In 2021, OSHA issued an Emergency Temporary Standard for healthcare facilities under a statutorily created process that required the agency immediately to engage in a notice-and-comment rulemaking to determine whether to make permanent the temporary standard. Later that year, when OSHA announced its intention to withdraw the ETS and not pursue the notice-and-comment rulemaking, the unions filed suit seeking mandamus.

The Court found that it had jurisdiction under the All Writs Act to hear the unions’ claim that OSHA had a clear duty to proceed with the rulemaking, but denied that claim on the merits because the agency had no clear duty to promulgate a permanent standard at the end of that proceeding. According to the Court, the Occupational Safety and Health Act “creates a mandatory duty to follow an [Emergency Temporary Standard] with a rulemaking proceeding . . .” but allows OSHA to “conclude the process either by promulgating a permanent standard or by ‘mak[ing] a determination that a [standard] should not be issued.’” Likewise, the Court found that it had jurisdiction to consider the unions’ petition to compel OSHA to enforce the ETS, but denied the petition on the merits because there is no clear duty as to “whether, when, and how vigorously [OSHA must] enforce a particular standard.”

By contrast, the Court held that it lacked jurisdiction to hear the unions’ mandamus petition to compel OSHA to retain the ETS until it promulgates a permanent standard. Under the All Writs Act, the Court’s jurisdiction extends no farther than hearing writs that protect its jurisdiction. The Court could issue a writ of mandamus to protect its jurisdiction to review timely filed pre-enforcement petitions or its jurisdiction to review OSHA’s enforcement of the ETS.  Because the sixty-day time limit to file a pre-enforcement challenge had expired long before the unions’ petition, the Court lacked jurisdiction to review the ETS “unless or until OSHA enforces it.” Consequently, Court found it had no current or prospective jurisdiction to protect through issuance of a writ. Judge Rao wrote for the panel, which included Chief Judge Srinivasan and Senior Judge Sentelle.

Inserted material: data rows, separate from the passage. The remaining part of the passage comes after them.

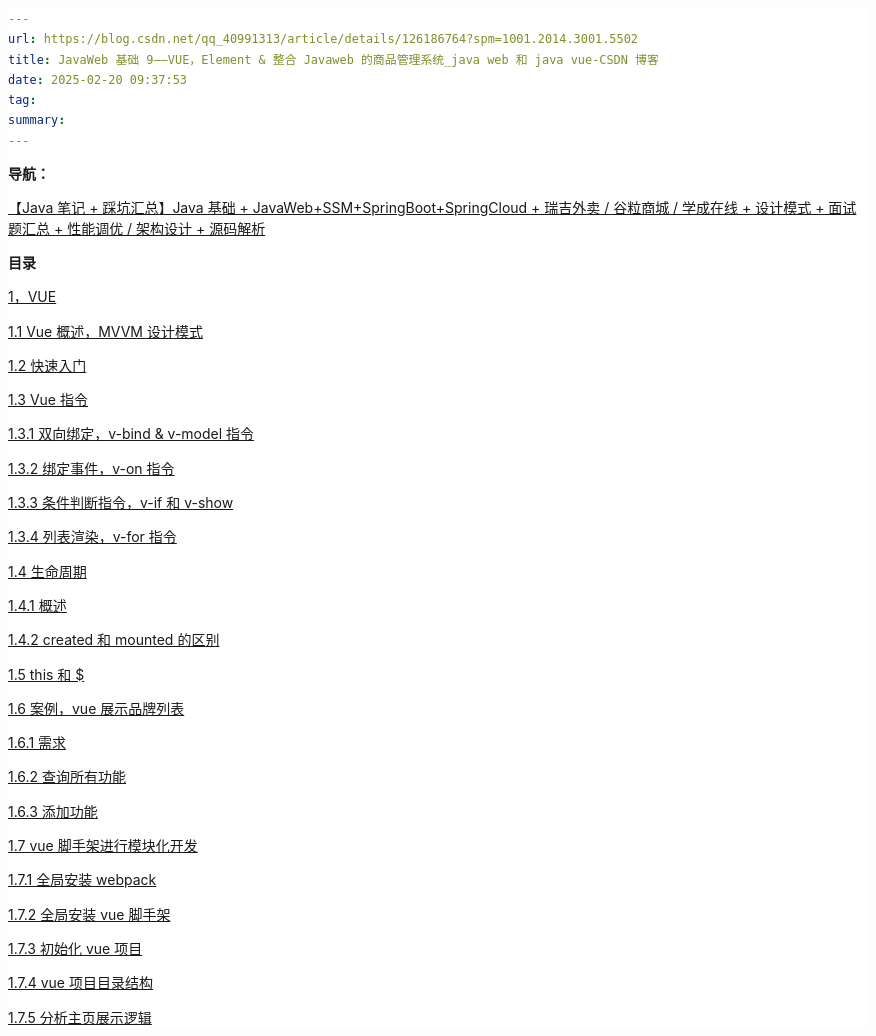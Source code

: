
 ```yaml
---
url: https://blog.csdn.net/qq_40991313/article/details/126186764?spm=1001.2014.3001.5502
title: JavaWeb 基础 9——VUE，Element & 整合 Javaweb 的商品管理系统_java web 和 java vue-CSDN 博客
date: 2025-02-20 09:37:53
tag: 
summary: 
---
```

 **导航：**

[【Java 笔记 + 踩坑汇总】Java 基础 + JavaWeb+SSM+SpringBoot+SpringCloud + 瑞吉外卖 / 谷粒商城 / 学成在线 + 设计模式 + 面试题汇总 + 性能调优 / 架构设计 + 源码解析](https://blog.csdn.net/qq_40991313/article/details/126646289?csdn_share_tail=%7B%22type%22%3A%22blog%22%2C%22rType%22%3A%22article%22%2C%22rId%22%3A%22126646289%22%2C%22source%22%3A%22qq_40991313%22%7D "【Java笔记+踩坑汇总】Java基础+JavaWeb+SSM+SpringBoot+SpringCloud+瑞吉外卖/谷粒商城/学成在线+设计模式+面试题汇总+性能调优/架构设计+源码解析")

**目录**

[1，VUE](#t0)

[1.1 Vue 概述，MVVM 设计模式](#t1)

[1.2 快速入门](#t2)

[1.3 Vue 指令](#t3)

[1.3.1 双向绑定，v-bind & v-model 指令](#t4)

[1.3.2 绑定事件，v-on 指令](#t5)

[1.3.3 条件判断指令，v-if 和 v-show](#t6)

[1.3.4 列表渲染，v-for 指令](#t7)

[1.4 生命周期](#t8)

[1.4.1 概述](#t9) 

[1.4.2 created 和 mounted 的区别](#t10)

[1.5 this 和 $](#t11)

[1.6 案例，vue 展示品牌列表](#t12)

[1.6.1 需求](#t13)

[1.6.2 查询所有功能](#t14)

[1.6.3 添加功能](#t15)

[1.7 vue 脚手架进行模块化开发](#t16)

[1.7.1 全局安装 webpack](#t17)

[1.7.2 全局安装 vue 脚手架](#t18)

[1.7.3 初始化 vue 项目](#t19)

[1.7.4 vue 项目目录结构](#t20)

[1.7.5 分析主页展示逻辑](#t21)
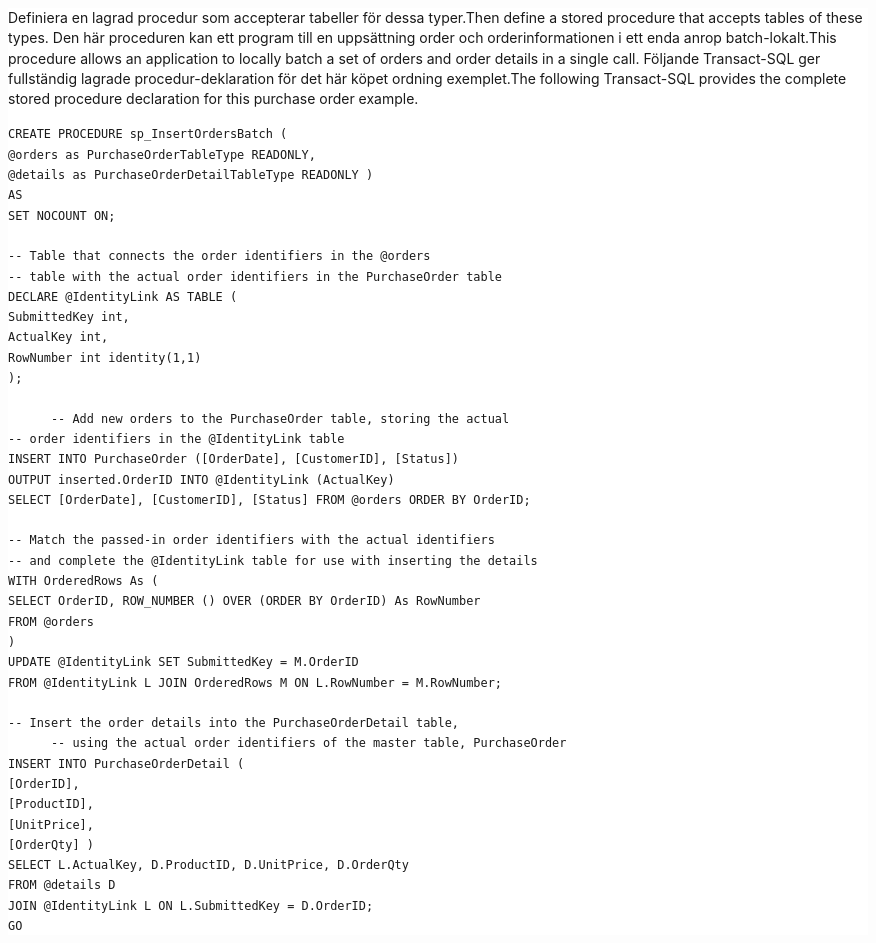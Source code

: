 <span data-ttu-id="81da8-455">Definiera en lagrad procedur som accepterar tabeller för dessa typer.</span><span class="sxs-lookup"><span data-stu-id="81da8-455">Then define a stored procedure that accepts tables of these types.</span></span> <span data-ttu-id="81da8-456">Den här proceduren kan ett program till en uppsättning order och orderinformationen i ett enda anrop batch-lokalt.</span><span class="sxs-lookup"><span data-stu-id="81da8-456">This procedure allows an application to locally batch a set of orders and order details in a single call.</span></span> <span data-ttu-id="81da8-457">Följande Transact-SQL ger fullständig lagrade procedur-deklaration för det här köpet ordning exemplet.</span><span class="sxs-lookup"><span data-stu-id="81da8-457">The following Transact-SQL provides the complete stored procedure declaration for this purchase order example.</span></span>

    CREATE PROCEDURE sp_InsertOrdersBatch (
    @orders as PurchaseOrderTableType READONLY,
    @details as PurchaseOrderDetailTableType READONLY )
    AS
    SET NOCOUNT ON;

    -- Table that connects the order identifiers in the @orders
    -- table with the actual order identifiers in the PurchaseOrder table
    DECLARE @IdentityLink AS TABLE ( 
    SubmittedKey int, 
    ActualKey int, 
    RowNumber int identity(1,1)
    );

          -- Add new orders to the PurchaseOrder table, storing the actual
    -- order identifiers in the @IdentityLink table   
    INSERT INTO PurchaseOrder ([OrderDate], [CustomerID], [Status])
    OUTPUT inserted.OrderID INTO @IdentityLink (ActualKey)
    SELECT [OrderDate], [CustomerID], [Status] FROM @orders ORDER BY OrderID;

    -- Match the passed-in order identifiers with the actual identifiers
    -- and complete the @IdentityLink table for use with inserting the details
    WITH OrderedRows As (
    SELECT OrderID, ROW_NUMBER () OVER (ORDER BY OrderID) As RowNumber 
    FROM @orders
    )
    UPDATE @IdentityLink SET SubmittedKey = M.OrderID
    FROM @IdentityLink L JOIN OrderedRows M ON L.RowNumber = M.RowNumber;

    -- Insert the order details into the PurchaseOrderDetail table, 
          -- using the actual order identifiers of the master table, PurchaseOrder
    INSERT INTO PurchaseOrderDetail (
    [OrderID],
    [ProductID],
    [UnitPrice],
    [OrderQty] )
    SELECT L.ActualKey, D.ProductID, D.UnitPrice, D.OrderQty
    FROM @details D
    JOIN @IdentityLink L ON L.SubmittedKey = D.OrderID;
    GO
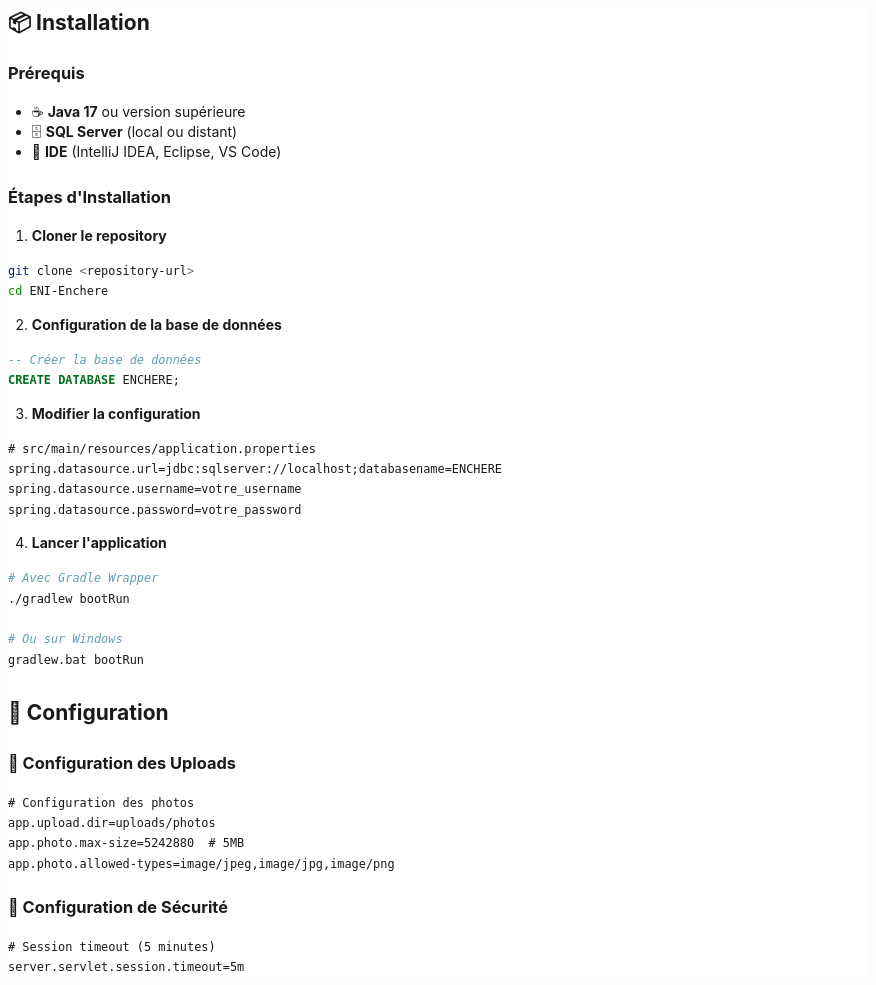 ## 📦 Installation

### Prérequis
- ☕ **Java 17** ou version supérieure
- 🗄️ **SQL Server** (local ou distant)
- 🔧 **IDE** (IntelliJ IDEA, Eclipse, VS Code)

### Étapes d'Installation

1. **Cloner le repository**
```bash
git clone <repository-url>
cd ENI-Enchere
```

2. **Configuration de la base de données**
```sql
-- Créer la base de données
CREATE DATABASE ENCHERE;
```

3. **Modifier la configuration**
```properties
# src/main/resources/application.properties
spring.datasource.url=jdbc:sqlserver://localhost;databasename=ENCHERE
spring.datasource.username=votre_username
spring.datasource.password=votre_password
```

4. **Lancer l'application**
```bash
# Avec Gradle Wrapper
./gradlew bootRun

# Ou sur Windows
gradlew.bat bootRun
```

## 🔧 Configuration

### 📂 Configuration des Uploads
```properties
# Configuration des photos
app.upload.dir=uploads/photos
app.photo.max-size=5242880  # 5MB
app.photo.allowed-types=image/jpeg,image/jpg,image/png
```

### 🔐 Configuration de Sécurité
```properties
# Session timeout (5 minutes)
server.servlet.session.timeout=5m
```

In Gordon Price v. Merrick Garland, the Court held that regulation of filmmaking on government-controlled property is subject only to a “reasonableness” standard, even when the filmmaking is conducted in a public forum.  The Court found that permit-and-fee requirements for filming on government-controlled property are reasonable and reversed the order of the district court that permit-and-fee requirements do not satisfy the heightened scrutiny applicable to restrictions on speech in a public forum.  Senior Judge Ginsburg wrote for the panel. Judge Henderson wrote a concurring opinion emphasizing the limited reach of the court’s holding and concluding that the regulation of most non-communicative speech on government property is subject to “reasonableness” review. Judge Tatel wrote a dissenting opinion, finding that the permit-and-fee requirements penalize more speech than necessary to advance the government’s asserted interests and they run afoul of the First Amendment.